■ PROBLEM DETAILS ■
The lines from the start of the data through the line containing "opted to use" are to be reproduced exactly, both ends included.
*** Opening MATERIAL SHOWN ***
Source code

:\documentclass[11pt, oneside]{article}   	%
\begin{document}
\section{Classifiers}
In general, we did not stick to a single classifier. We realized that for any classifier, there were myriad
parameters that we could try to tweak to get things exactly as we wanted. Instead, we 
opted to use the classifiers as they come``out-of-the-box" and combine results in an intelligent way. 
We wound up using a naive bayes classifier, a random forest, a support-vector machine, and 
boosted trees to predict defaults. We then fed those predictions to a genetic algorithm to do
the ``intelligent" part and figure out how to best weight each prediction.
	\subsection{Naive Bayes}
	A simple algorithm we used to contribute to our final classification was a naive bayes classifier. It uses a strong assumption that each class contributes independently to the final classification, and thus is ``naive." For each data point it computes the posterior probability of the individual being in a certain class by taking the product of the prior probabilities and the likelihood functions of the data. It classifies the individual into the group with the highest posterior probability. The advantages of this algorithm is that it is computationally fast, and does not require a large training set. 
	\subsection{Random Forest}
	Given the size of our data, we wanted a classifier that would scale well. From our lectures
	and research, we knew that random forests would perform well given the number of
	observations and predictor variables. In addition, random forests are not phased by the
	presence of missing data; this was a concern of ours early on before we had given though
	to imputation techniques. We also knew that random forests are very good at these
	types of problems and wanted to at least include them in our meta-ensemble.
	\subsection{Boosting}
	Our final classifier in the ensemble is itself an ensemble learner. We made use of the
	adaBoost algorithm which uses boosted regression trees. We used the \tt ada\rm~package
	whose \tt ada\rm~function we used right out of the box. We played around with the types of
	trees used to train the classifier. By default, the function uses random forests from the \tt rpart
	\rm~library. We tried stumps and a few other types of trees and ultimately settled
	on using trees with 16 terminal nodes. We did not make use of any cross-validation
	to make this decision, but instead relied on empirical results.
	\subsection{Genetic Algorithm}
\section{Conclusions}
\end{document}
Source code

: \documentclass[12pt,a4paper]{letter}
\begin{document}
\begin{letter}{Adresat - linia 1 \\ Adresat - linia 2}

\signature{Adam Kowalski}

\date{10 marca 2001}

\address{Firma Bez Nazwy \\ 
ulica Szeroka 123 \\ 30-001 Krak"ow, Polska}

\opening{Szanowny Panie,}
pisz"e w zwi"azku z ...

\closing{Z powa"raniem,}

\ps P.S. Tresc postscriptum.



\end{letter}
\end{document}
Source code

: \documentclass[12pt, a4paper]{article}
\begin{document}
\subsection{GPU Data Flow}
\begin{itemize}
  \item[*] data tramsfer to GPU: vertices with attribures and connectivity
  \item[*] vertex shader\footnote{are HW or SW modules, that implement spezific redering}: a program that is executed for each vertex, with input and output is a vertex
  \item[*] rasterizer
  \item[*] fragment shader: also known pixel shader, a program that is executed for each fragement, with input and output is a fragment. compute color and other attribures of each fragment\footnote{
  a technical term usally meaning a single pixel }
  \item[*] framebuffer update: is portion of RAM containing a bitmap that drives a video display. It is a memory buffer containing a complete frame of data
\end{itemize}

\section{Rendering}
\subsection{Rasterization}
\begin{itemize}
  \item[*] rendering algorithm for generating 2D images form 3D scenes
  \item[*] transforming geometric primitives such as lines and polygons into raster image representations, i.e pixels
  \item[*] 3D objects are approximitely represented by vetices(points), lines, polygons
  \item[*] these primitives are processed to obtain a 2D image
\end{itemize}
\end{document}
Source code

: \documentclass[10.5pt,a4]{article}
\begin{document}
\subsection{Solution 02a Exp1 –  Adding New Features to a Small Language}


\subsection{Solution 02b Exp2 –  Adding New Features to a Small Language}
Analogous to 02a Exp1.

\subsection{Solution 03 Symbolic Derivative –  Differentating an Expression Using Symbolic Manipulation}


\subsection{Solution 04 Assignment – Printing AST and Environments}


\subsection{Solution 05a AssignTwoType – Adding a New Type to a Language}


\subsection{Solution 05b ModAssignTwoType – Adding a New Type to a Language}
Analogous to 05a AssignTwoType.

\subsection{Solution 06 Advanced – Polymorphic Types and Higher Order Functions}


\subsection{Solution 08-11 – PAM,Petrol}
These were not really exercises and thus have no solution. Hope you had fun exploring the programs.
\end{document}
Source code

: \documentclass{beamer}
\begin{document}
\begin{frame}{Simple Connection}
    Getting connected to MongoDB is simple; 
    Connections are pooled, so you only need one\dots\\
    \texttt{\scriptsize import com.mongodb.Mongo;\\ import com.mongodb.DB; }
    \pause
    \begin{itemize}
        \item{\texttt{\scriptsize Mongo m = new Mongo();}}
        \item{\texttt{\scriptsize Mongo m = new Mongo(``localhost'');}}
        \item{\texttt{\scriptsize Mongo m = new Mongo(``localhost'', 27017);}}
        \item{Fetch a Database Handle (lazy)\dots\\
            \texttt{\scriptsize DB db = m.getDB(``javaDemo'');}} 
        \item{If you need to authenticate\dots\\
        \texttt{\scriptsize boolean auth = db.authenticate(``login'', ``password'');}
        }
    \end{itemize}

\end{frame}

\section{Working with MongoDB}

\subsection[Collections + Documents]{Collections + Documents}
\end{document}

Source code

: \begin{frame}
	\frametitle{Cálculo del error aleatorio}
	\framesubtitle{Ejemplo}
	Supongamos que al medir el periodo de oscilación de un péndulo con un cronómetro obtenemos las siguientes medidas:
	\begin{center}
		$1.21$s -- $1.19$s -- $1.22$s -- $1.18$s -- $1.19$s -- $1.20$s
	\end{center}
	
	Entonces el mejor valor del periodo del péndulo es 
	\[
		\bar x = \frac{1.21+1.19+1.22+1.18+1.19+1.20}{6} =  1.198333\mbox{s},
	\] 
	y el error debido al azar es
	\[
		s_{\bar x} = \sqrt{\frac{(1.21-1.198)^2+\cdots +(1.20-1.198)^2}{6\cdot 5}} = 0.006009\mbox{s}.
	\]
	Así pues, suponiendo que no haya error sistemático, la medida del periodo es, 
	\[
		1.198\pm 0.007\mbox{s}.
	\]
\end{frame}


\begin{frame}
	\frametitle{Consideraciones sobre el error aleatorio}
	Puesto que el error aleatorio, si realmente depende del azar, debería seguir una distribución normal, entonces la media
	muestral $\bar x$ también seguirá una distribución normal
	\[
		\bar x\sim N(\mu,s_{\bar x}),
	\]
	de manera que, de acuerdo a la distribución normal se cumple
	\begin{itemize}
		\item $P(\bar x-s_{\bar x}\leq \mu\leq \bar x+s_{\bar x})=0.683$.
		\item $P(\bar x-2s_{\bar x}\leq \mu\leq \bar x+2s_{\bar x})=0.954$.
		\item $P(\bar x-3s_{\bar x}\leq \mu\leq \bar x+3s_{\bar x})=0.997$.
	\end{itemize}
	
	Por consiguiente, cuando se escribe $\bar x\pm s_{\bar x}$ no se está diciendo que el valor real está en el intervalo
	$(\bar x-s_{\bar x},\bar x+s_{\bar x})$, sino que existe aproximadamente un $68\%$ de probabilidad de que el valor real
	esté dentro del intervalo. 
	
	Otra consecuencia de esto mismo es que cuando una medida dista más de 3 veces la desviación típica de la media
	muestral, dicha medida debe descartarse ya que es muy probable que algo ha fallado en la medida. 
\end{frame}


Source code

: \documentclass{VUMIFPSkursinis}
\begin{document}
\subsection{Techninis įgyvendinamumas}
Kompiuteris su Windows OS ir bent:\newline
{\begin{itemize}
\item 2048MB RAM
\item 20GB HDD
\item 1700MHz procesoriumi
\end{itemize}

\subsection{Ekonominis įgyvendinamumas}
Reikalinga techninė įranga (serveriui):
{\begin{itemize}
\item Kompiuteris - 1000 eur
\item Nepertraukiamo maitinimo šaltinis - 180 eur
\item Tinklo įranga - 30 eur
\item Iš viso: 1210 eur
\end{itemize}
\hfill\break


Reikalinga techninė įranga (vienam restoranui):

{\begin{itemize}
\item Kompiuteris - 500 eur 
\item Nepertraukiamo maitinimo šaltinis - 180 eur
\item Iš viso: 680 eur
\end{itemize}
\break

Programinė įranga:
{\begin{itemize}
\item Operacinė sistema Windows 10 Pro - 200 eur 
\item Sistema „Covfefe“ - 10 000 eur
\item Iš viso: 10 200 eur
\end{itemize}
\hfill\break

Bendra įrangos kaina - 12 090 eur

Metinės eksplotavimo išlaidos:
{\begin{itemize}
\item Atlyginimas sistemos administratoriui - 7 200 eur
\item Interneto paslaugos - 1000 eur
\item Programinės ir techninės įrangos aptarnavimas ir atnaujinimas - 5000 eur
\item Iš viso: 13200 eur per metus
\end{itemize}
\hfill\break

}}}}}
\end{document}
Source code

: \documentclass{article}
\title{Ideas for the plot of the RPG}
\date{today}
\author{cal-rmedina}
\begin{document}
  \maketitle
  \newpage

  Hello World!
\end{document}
*** Closing MATERIAL SHOWN ***
■ EXERCISE ANSWER ■
Source code

:\documentclass[11pt, oneside]{article}   	%
\begin{document}
\section{Classifiers}
In general, we did not stick to a single classifier. We realized that for any classifier, there were myriad
parameters that we could try to tweak to get things exactly as we wanted. Instead, we 
opted to use the classifiers as they come``out-of-the-box" and combine results in an intelligent way. 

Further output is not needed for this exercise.